Kyle Grant Isbel (born March 3, 1997) is an American professional baseball center fielder for the Kansas City Royals of Major League Baseball (MLB). He made his MLB debut in 2021.

==Amateur career==
Isbel attended Etiwanda High School in Rancho Cucamonga, California, where he played baseball. As a junior, he hit .347. Following his junior year, he committed to play college baseball at the University of Nevada-Las Vegas (UNLV). Undrafted in the 2015 Major League Baseball draft, he enrolled at UNLV.

In 2016, Isbel's freshman season at UNLV, he hit .319 with one home run and 28 RBIs over 56 games, earning Mountain West Conference co-Freshman of the Year honors. That summer, he played in the California Collegiate League for the Santa Barbara Foresters. As a sophomore at UNLV in 2017, he played in 55 games, batting .290 with six home runs and 26 RBIs. Following the season, he played in the Cape Cod Baseball League with the Yarmouth–Dennis Red Sox, where he was named a league all-star. In 2018, his junior year, Isbel slashed .357/.441/.643 with 14 home runs and 56 RBIs over 59 games, earning All-MW First-Team honors.

==Professional career==
===Minor leagues===
Isbel was selected by the Kansas City Royals in the third round (94th overall) of the 2018 Major League Baseball draft.

Isbel signed with the Royals and made his professional debut with the Idaho Falls Chukars before being promoted to the Lexington Legends. Over 64 games between the two clubs, Isbel hit .326 with seven home runs, 32 RBI, and 24 stolen bases. In 2019, he began the year with the Wilmington Blue Rocks. He was placed on the injured list in April, and was activated in July. He appeared in seven rehab games before being reassigned to Wilmington. Over 52 games with the Blue Rocks, Isbel hit .216 with five home runs and 23 RBI. He played in the Arizona Fall League for the Surprise Saguaros after the season, earning All-Star honors. Isbel did not play in a game in 2020 due to the cancellation of the minor league season because of the COVID-19 pandemic.

===Major leagues===
On March 31, 2021, Royals manager Mike Matheny announced the Isbel had made Kansas City's Opening Day roster and would be starting in right field. The next day, he was formally selected to the team's 40-man roster. Isbel made his MLB debut the same day, collecting his first MLB hit, an RBI single off of Kyle Gibson of the Texas Rangers; he finished the game going 3-for-5 with two RBI. In 2021, Isbel played in 76 games and batted .276 with one home run and seven RBI.

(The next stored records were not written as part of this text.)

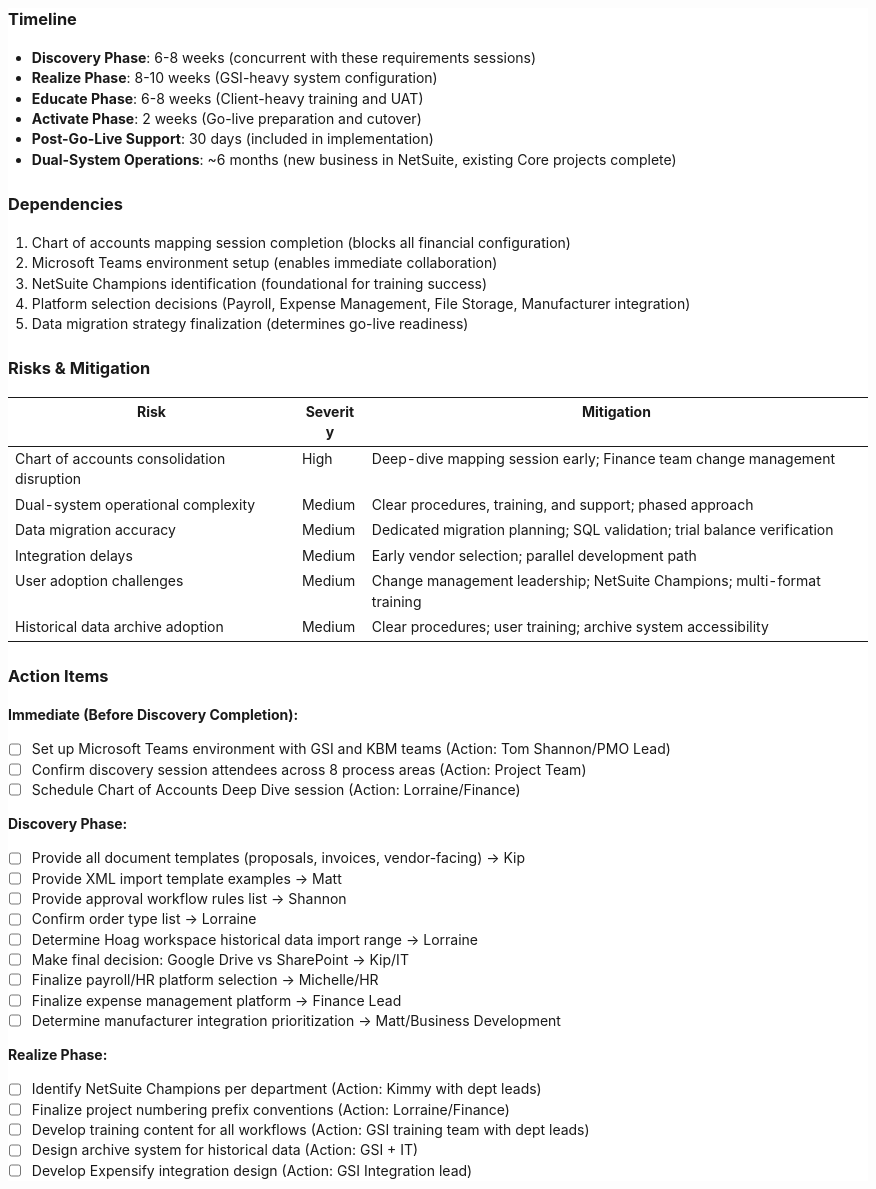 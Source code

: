 ### Timeline
- **Discovery Phase**: 6-8 weeks (concurrent with these requirements sessions)
- **Realize Phase**: 8-10 weeks (GSI-heavy system configuration)
- **Educate Phase**: 6-8 weeks (Client-heavy training and UAT)
- **Activate Phase**: 2 weeks (Go-live preparation and cutover)
- **Post-Go-Live Support**: 30 days (included in implementation)
- **Dual-System Operations**: ~6 months (new business in NetSuite, existing Core projects complete)

### Dependencies
1. Chart of accounts mapping session completion (blocks all financial configuration)
2. Microsoft Teams environment setup (enables immediate collaboration)
3. NetSuite Champions identification (foundational for training success)
4. Platform selection decisions (Payroll, Expense Management, File Storage, Manufacturer integration)
5. Data migration strategy finalization (determines go-live readiness)

### Risks & Mitigation

| Risk | Severity | Mitigation |
|------|----------|-----------|
| Chart of accounts consolidation disruption | High | Deep-dive mapping session early; Finance team change management |
| Dual-system operational complexity | Medium | Clear procedures, training, and support; phased approach |
| Data migration accuracy | Medium | Dedicated migration planning; SQL validation; trial balance verification |
| Integration delays | Medium | Early vendor selection; parallel development path |
| User adoption challenges | Medium | Change management leadership; NetSuite Champions; multi-format training |
| Historical data archive adoption | Medium | Clear procedures; user training; archive system accessibility |

### Action Items

**Immediate (Before Discovery Completion):**
- [ ] Set up Microsoft Teams environment with GSI and KBM teams (Action: Tom Shannon/PMO Lead)
- [ ] Confirm discovery session attendees across 8 process areas (Action: Project Team)
- [ ] Schedule Chart of Accounts Deep Dive session (Action: Lorraine/Finance)

**Discovery Phase:**
- [ ] Provide all document templates (proposals, invoices, vendor-facing) → Kip
- [ ] Provide XML import template examples → Matt  
- [ ] Provide approval workflow rules list → Shannon
- [ ] Confirm order type list → Lorraine
- [ ] Determine Hoag workspace historical data import range → Lorraine
- [ ] Make final decision: Google Drive vs SharePoint → Kip/IT
- [ ] Finalize payroll/HR platform selection → Michelle/HR
- [ ] Finalize expense management platform → Finance Lead
- [ ] Determine manufacturer integration prioritization → Matt/Business Development

**Realize Phase:**
- [ ] Identify NetSuite Champions per department (Action: Kimmy with dept leads)
- [ ] Finalize project numbering prefix conventions (Action: Lorraine/Finance)
- [ ] Develop training content for all workflows (Action: GSI training team with dept leads)
- [ ] Design archive system for historical data (Action: GSI + IT)
- [ ] Develop Expensify integration design (Action: GSI Integration lead)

On September 3, 2022, in a 12–2 win over the Detroit Tigers, Isbel hit his first career grand slam off of reliever Jason Foley. Isbel appeared in 106 games for the Royals and hit .211 with five home runs and 28 RBI. On May 4, 2023, Isbel exited a game against the Baltimore Orioles with a hamstring strain. The following day, he was diagnosed with a Grade 2 hamstring strain and ruled out for six weeks. He returned to play and appeared in 91 games for the Royals, batting .240 with five home runs and 34 RBI.

In 2024, Isbel played in 136 games for Kansas City and hit .229 with eight home runs and 42 RBI. In 2025, he appeared in 135 games and batted .255 with four home runs and 33 RBI.

On January 8, 2026, Isbel and the Royals agreed to a one-year contract worth $2.7 million to avoid salary arbitration. On June 11, Isbel was ruled out indefinitely after being diagnosed with a Grade 3 plantar fascia tear in his left foot.